Geithner Versus the Bush Tax Cuts

I’m now convinced that the Obama administration is placing its political agenda above policies that would contribute to the economic recovery that millions of Americans so desperately need. That agenda includes bringing more economic activity under government control, making more people dependent on government, and, generally, redistributing wealth.

I have come to this conclusion after listening to Team Obama’s spokesman, Treasury Secretary Tim Geithner, assert that allowing the Bush tax cuts to expire on December 31, as currently scheduled, is good policy. In truth, raising tax rates when the economy is faltering is counterproductive. It will weaken the economy further. Given the sorry state of the economy—with the jobs markets, credit markets, construction industry, and small-business climate all in states of decline or stagnation—adopting a policy that will exacerbate economic stagnation and increase hardship for Americans is worse than ill-advised.

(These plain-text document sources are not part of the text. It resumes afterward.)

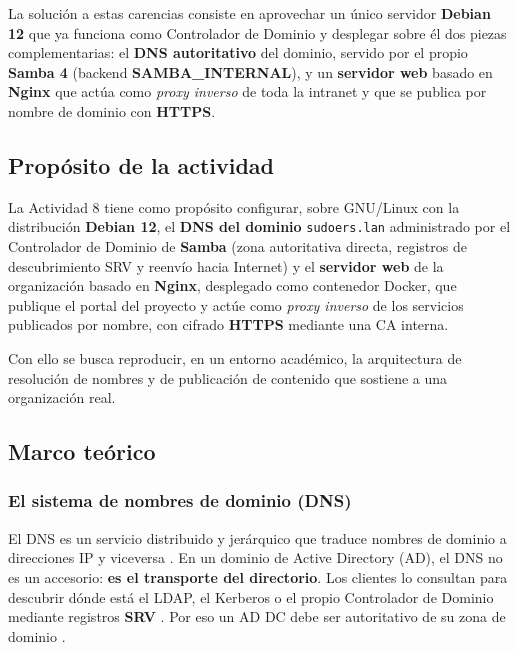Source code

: La soluci\'on a estas carencias consiste en aprovechar un \'unico servidor
\textbf{Debian 12} que ya funciona como Controlador de Dominio y desplegar
sobre \'el dos piezas complementarias: el \textbf{DNS autoritativo} del
dominio, servido por el propio \textbf{Samba 4} (backend
\textbf{SAMBA\_INTERNAL}), y un \textbf{servidor web} basado en \textbf{Nginx}
que act\'ua como \textit{proxy inverso} de toda la intranet y que se publica
por nombre de dominio con \textbf{HTTPS}.

\subsection{Prop\'osito de la actividad}

La Actividad 8 tiene como prop\'osito configurar, sobre GNU/Linux con la
distribuci\'on \textbf{Debian 12}, el \textbf{DNS del dominio}
\texttt{sudoers.lan} administrado por el Controlador de Dominio de
\textbf{Samba} (zona autoritativa directa, registros de descubrimiento SRV y
reenv\'io hacia Internet) y el \textbf{servidor web} de la organizaci\'on
basado en \textbf{Nginx}, desplegado como contenedor Docker, que publique el
portal del proyecto y act\'ue como \textit{proxy inverso} de los servicios
publicados por nombre, con cifrado \textbf{HTTPS} mediante una CA interna.

Con ello se busca reproducir, en un entorno acad\'emico, la arquitectura de
resoluci\'on de nombres y de publicaci\'on de contenido que sostiene a una
organizaci\'on real.

\subsection{Marco te\'orico}

\subsubsection{El sistema de nombres de dominio (DNS)}

El DNS es un servicio distribuido y jer\'arquico que traduce nombres de
dominio a direcciones IP y viceversa \citep{rfc1034}. En un dominio de
Active Directory (AD), el DNS no es un accesorio: \textbf{es el transporte del
directorio}. Los clientes lo consultan para descubrir d\'onde est\'a el LDAP,
el Kerberos o el propio Controlador de Dominio mediante registros
\textbf{SRV} \citep{rfc2782}. Por eso un AD DC debe ser autoritativo de su
zona de dominio \citep{msft_activedirectory}.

George W. Bush persuaded Congress to lower taxes on income, inheritance, capital gains, and dividends to resuscitate the moribund post-9/11 economy. Those tax cuts helped foster a pickup in economic activity. Today’s economy is moribund again, yet Geithner wants all those taxes to go up at year-end.

There is no justification—theoretical or historical—for such a policy. And it isn’t just free-market economists who believe that raising taxes during a time of economic weakness is counterproductive. Lord Keynes—the famous economist whose 1930s-era theories were exhumed by Team Obama in support of “stimulus” spending programs—maintained that economic sluggishness calls for tax cuts, not tax hikes. (Have you noticed how Keynes is invoked when his theories support what Team Obama wants to do, but they leave him in the closet when his theories conflict with their objectives?)

The historical evidence is also weighted against Geithner. As I have written before, the depression of 1920-21 was followed by cuts in both tax rates and government spending, and the economy recovered; by contrast, in the 1930s, both Hoover (Republican) and Roosevelt (Democrat) raised taxes and spending—Team Obama’s identical policy today—and the economic misery was prolonged.

Geithner’s arguments for letting the Bush tax cuts expire were, frankly, devious. He asserted that this step was needed to convince bondholders around the world that the United States is serious about reducing deficits. Apart from the inconvenient fact that raising tax rates often lowers tax revenues (e.g., the 1930s under Hoover and Roosevelt), Team Obama has engaged in a classic bait-and-switch maneuver.

It wasn’t that many months ago when the Obama administration, having jacked up federal spending by almost a trillion dollars in emergency stimulus spending, was talking about scaling back about half of that spending. That was a clever way for Team Obama to convince the gullible that the president and his administration are fiscally responsible, when their actual goal was to lock in a permanent 12-figure increase in federal spending.

Are you hearing any noise from Geithner about reducing Uncle Sam’s out-of-control spending as a means of persuading bond investors that our government is beginning to return to fiscal sobriety? Nope. All of the focus is now on high spending and high taxing—i.e., depression-inducing economic policy in its purest form.

Geithner played the class-warfare card by asserting that the tax cuts would only hurt the top two or three percent of taxpayers. That may be technically true (though even that is in doubt until we see if the other 97 percent of Americans are indeed protected by extending the Bush tax cuts for them), but it is economically untrue. You can explicitly and directly increase tax rates only on the top earners, but the indirect effects of such tax hikes will be profound. The reduction in production and investment caused by tax increases will end up harming many Americans in lower income brackets.

Perversely, the tax hike that Obama and Geithner want would hurt Americans of modest or low incomes more than the rich. In the name of “social justice” and making the rich pay “their fair share,” pro-tax-hike zealots are willing to sacrifice the economic well-being of Joe Lunchbucket. That raises interesting questions: Are the “soak the rich” clique economically blind and ignorant, not knowing what they are doing? Or do they know that their Big Government agenda will cause unnecessary economic pain, yet they are willing to pursue it anyway? Either way, these are some very troubling questions.